Treating food allergies and intolerances
If your child has a true food allergy, the only course of action is to avoid the trigger food. As many children do outgrow their allergies, it is recommended that your child be tested once a year for allergies to confirm the problem foods.
If you suspect your child has a food intolerance, you should consult a specialist who will carry out an elimination diet, followed by the reintroduction of suspect foods. If a food intolerance is confirmed, you may find that your child can tolerate the problem food in small quantities.
Is a diagnosis of food allergies for life?
- If your child is allergic to milk, eggs, soy or wheat, there's an 85% chance that she will outgrow her allergy by the time she's 5 years old.
- If your child is allergic to peanuts, tree nuts, fish, or shellfish, it's more likely that she'll have a life-long reaction.
- About 20% of children under 2 years who have peanut allergies will outgrow the allergy by the time they are 5 years
It is vital that your child knows how to take care of herself - teach her what foods she can and can't eat, teach her how tell other adults about her allergies, and most importantly, teach her what to do should she have an allergic reaction what she's not with you.

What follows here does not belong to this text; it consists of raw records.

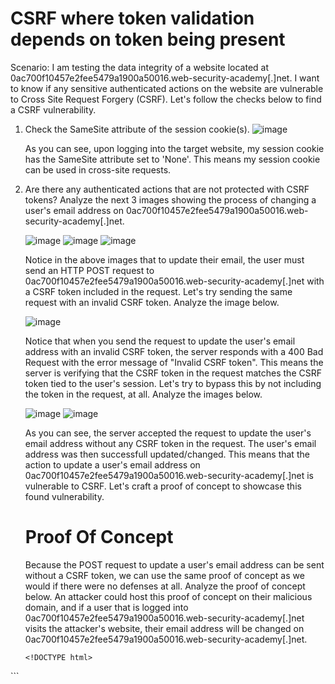 <h1>CSRF where token validation depends on token being present</h1>

Scenario: I am testing the data integrity of a website located at 0ac700f10457e2fee5479a1900a50016.web-security-academy[.]net. I want to know if any
sensitive authenticated actions on the website are vulnerable to Cross Site Request Forgery (CSRF). Let's follow the checks below to find a CSRF 
vulnerability.

1. Check the SameSite attribute of the session cookie(s).
![image](https://github.com/user-attachments/assets/015dd21e-afb2-46a7-9202-60dcc09489b4)

   As you can see, upon logging into the target website, my session cookie has the SameSite attribute set to 'None'. This means my session cookie
   can be used in cross-site requests.

2. Are there any authenticated actions that are not protected with CSRF tokens? Analyze the next 3 images showing the process of changing a user's email
   address on 0ac700f10457e2fee5479a1900a50016.web-security-academy[.]net.

   ![image](https://github.com/user-attachments/assets/bd63943e-9045-48d5-bb6b-f23bee160603)
   ![image](https://github.com/user-attachments/assets/8cf3464b-2464-4e8c-a9c1-e378b9ebbfb2)
   ![image](https://github.com/user-attachments/assets/bef1acbd-e12e-4cda-9448-87cf9fadafa9)

   Notice in the above images that to update their email, the user must send an HTTP POST request to 0ac700f10457e2fee5479a1900a50016.web-security-academy[.]net
   with a CSRF token included in the request. Let's try sending the same request with an invalid CSRF token. Analyze the image below.

   ![image](https://github.com/user-attachments/assets/d8e00be7-1196-40fc-a8f9-0e712577e764)

   Notice that when you send the request to update the user's email address with an invalid CSRF token, the server responds with a 400 Bad Request with the
   error message of "Invalid CSRF token". This means the server is verifying that the CSRF token in the request matches the CSRF token tied to the
   user's session. Let's try to bypass this by not including the token in the request, at all. Analyze the images below.

   ![image](https://github.com/user-attachments/assets/8c68ea6a-4c66-4595-a52a-6d11af870a74)
   ![image](https://github.com/user-attachments/assets/145d2d85-effb-4013-9a15-2db283552c7c)

   As you can see, the server accepted the request to update the user's email address without any CSRF token in the request. The user's email address was then
   successfull updated/changed. This means that the action to update a user's email address on 0ac700f10457e2fee5479a1900a50016.web-security-academy[.]net
   is vulnerable to CSRF. Let's craft a proof of concept to showcase this found vulnerability.

   <h1>Proof Of Concept</h1>

   Because the POST request to update a user's email address can be sent without a CSRF token, we can use the same proof of concept as we would if there were
   no defenses at all. Analyze the proof of concept below. An attacker could host this proof of concept on their malicious domain, and if a user that is logged
   into 0ac700f10457e2fee5479a1900a50016.web-security-academy[.]net visits the attacker's website, their email address will be changed on
   0ac700f10457e2fee5479a1900a50016.web-security-academy[.]net.

   ```
   <!DOCTYPE html>
<html>
<body>
      <form action="https://0ac700f10457e2fee5479a1900a50016.web-security-academy.net/my-account/change-email" method="POST">
        <input type="hidden" name="email" value="yougothacked@evil-user.net">
      </form>
    <script>
        document.forms[0].submit();
    </script>
</body>
</html>
   ```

- Whenever practical, your child should only eat food that has been prepared at home.
- Discourage the sharing of food, utensils and containers - the smallest amount of the trigger food can set off a reaction.
- All your childs food containers should be clearly marked with her names, to avoid confusing her food with another child's.
- Because avoiding cross-contamination is so important, ensure that you wash your hands and wipe down all surfaces -bench tops, bread boards - before you prepare food.
- Make sure that your child's carers are aware of her allergies and restrict activities such as craft involving food, cooking classes and science experiments where needed.